* [HOW TO COMPLETE THIS TASK]:
What lines in the data below mention the string "children"? Copy them out.

Saved entries
::::::

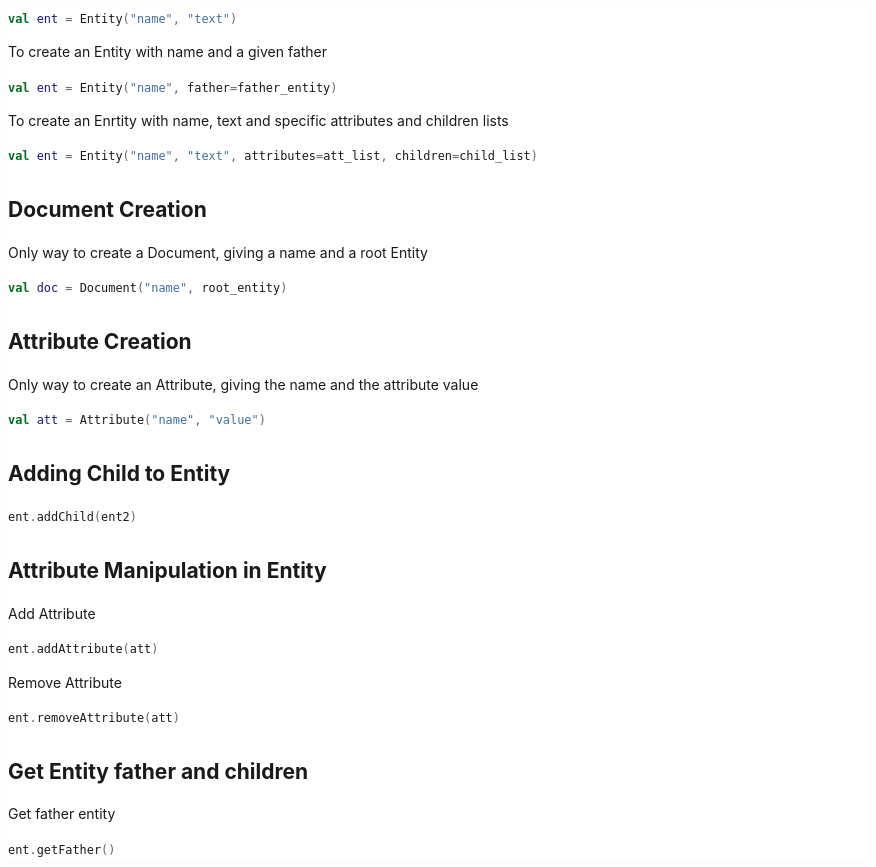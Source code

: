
 ```kotlin
val ent = Entity("name", "text")
```

To create an Entity with name and a given father

```kotlin
val ent = Entity("name", father=father_entity)
```

To create an Enrtity with name, text and specific attributes and children lists

```kotlin
val ent = Entity("name", "text", attributes=att_list, children=child_list)
```

## Document Creation

Only way to create a Document, giving a name and a root Entity

```kotlin
val doc = Document("name", root_entity)
```

## Attribute Creation

Only way to create an Attribute, giving the name and the attribute value

```kotlin
val att = Attribute("name", "value")
```

##  Adding Child to Entity

```kotlin
ent.addChild(ent2)
```

## Attribute Manipulation in Entity

Add Attribute

```kotlin
ent.addAttribute(att)
```

Remove Attribute

```kotlin
ent.removeAttribute(att)
```

## Get Entity father and children

Get father entity

```kotlin
ent.getFather()
```
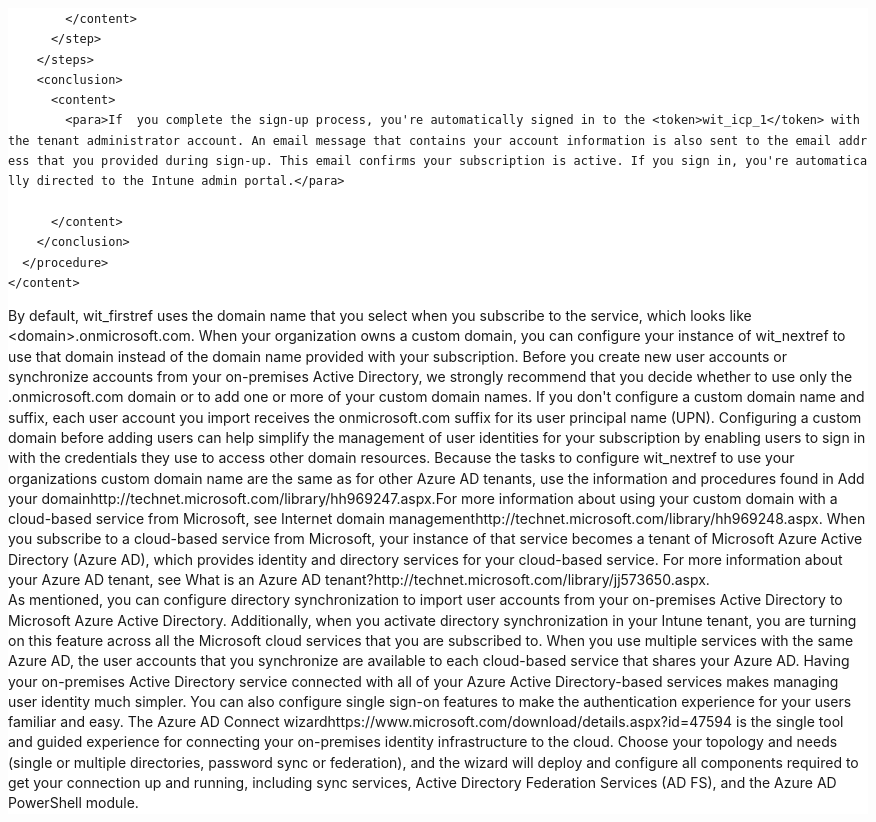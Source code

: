             </content>
          </step>
        </steps>
        <conclusion>
          <content>
            <para>If  you complete the sign-up process, you're automatically signed in to the <token>wit_icp_1</token> with the tenant administrator account. An email message that contains your account information is also sent to the email address that you provided during sign-up. This email confirms your subscription is active. If you sign in, you're automatically directed to the Intune admin portal.</para>
            
          </content>
        </conclusion>
      </procedure>
    </content>
  </section><section address="BKMK_ConfigureDomain">
    <title>Step 2: Configure a custom domain name</title>
    <content>
      <para>By default, <token>wit_firstref</token> uses the domain name that you select when you subscribe to the service, which looks like <ui>&lt;domain&gt;.onmicrosoft.com</ui>. When your organization owns a custom domain, you can configure your instance of <token>wit_nextref</token> to use that domain instead of the domain name provided with your subscription.</para>
      <para>Before you create new user accounts or synchronize accounts from your on-premises Active Directory, we strongly recommend that you decide whether to use only the .onmicrosoft.com domain or to add one or more of your custom domain names. If you don't configure a custom domain name and suffix, each user account you import receives the onmicrosoft.com suffix for its user principal name (UPN). Configuring a custom domain before adding users can help simplify the management of user identities for your subscription by enabling users to sign in with the credentials they use to access other domain resources.</para>
      <para>Because the tasks to configure <token>wit_nextref</token> to use your organizations custom domain name are the same as for other Azure AD tenants, use the information and procedures found in <externalLink><linkText>Add your domain</linkText><linkUri>http://technet.microsoft.com/library/hh969247.aspx</linkUri></externalLink>.</para><para>For more information about using your custom domain with a cloud-based service from Microsoft, see <externalLink><linkText>Internet domain management</linkText><linkUri>http://technet.microsoft.com/library/hh969248.aspx</linkUri></externalLink>. </para>
    <alert class="important">
      <para>When you subscribe to a cloud-based service from Microsoft, your instance of that service becomes a tenant of Microsoft Azure Active Directory (Azure AD), which provides identity and directory services for your cloud-based service.</para>
      <para>For more information about your Azure AD tenant, see <externalLink><linkText>What is an Azure AD tenant?</linkText><linkUri>http://technet.microsoft.com/library/jj573650.aspx</linkUri></externalLink>.</para>
    </alert></content>
    
  </section>
  <section address="BKMK_SyncUsersFromAD">
        <title>Step 3: Synchronize Active Directory and add users to Intune</title>
        <content>
          <para>As mentioned, you can configure directory synchronization to import user accounts from your on-premises Active Directory to Microsoft Azure Active Directory. Additionally, when you activate directory synchronization in your Intune tenant, you are turning on this feature across  all the Microsoft cloud services that you are subscribed to. When you use multiple services with the same Azure AD, the user accounts that you synchronize are available to each cloud-based service that shares your Azure AD. Having your on-premises Active Directory service connected with all of your Azure Active Directory-based services makes managing user identity much simpler. You can also configure single sign-on features to make the authentication experience for your users familiar and easy.</para>
          <para>The <externalLink><linkText>Azure AD Connect wizard</linkText><linkUri>https://www.microsoft.com/download/details.aspx?id=47594</linkUri></externalLink> is the single tool and guided experience for connecting your on-premises identity infrastructure to the cloud.  Choose your topology and needs (single or multiple directories, password sync or federation), and the wizard will deploy and configure all components required to get your connection up and running, including sync services, Active Directory Federation Services (AD FS), and the Azure AD PowerShell module.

::::::

* [TASK RESPONSE]:
To create an Enrtity with name, text and specific attributes and children lists
val ent = Entity("name", "text", attributes=att_list, children=child_list)
## Get Entity father and children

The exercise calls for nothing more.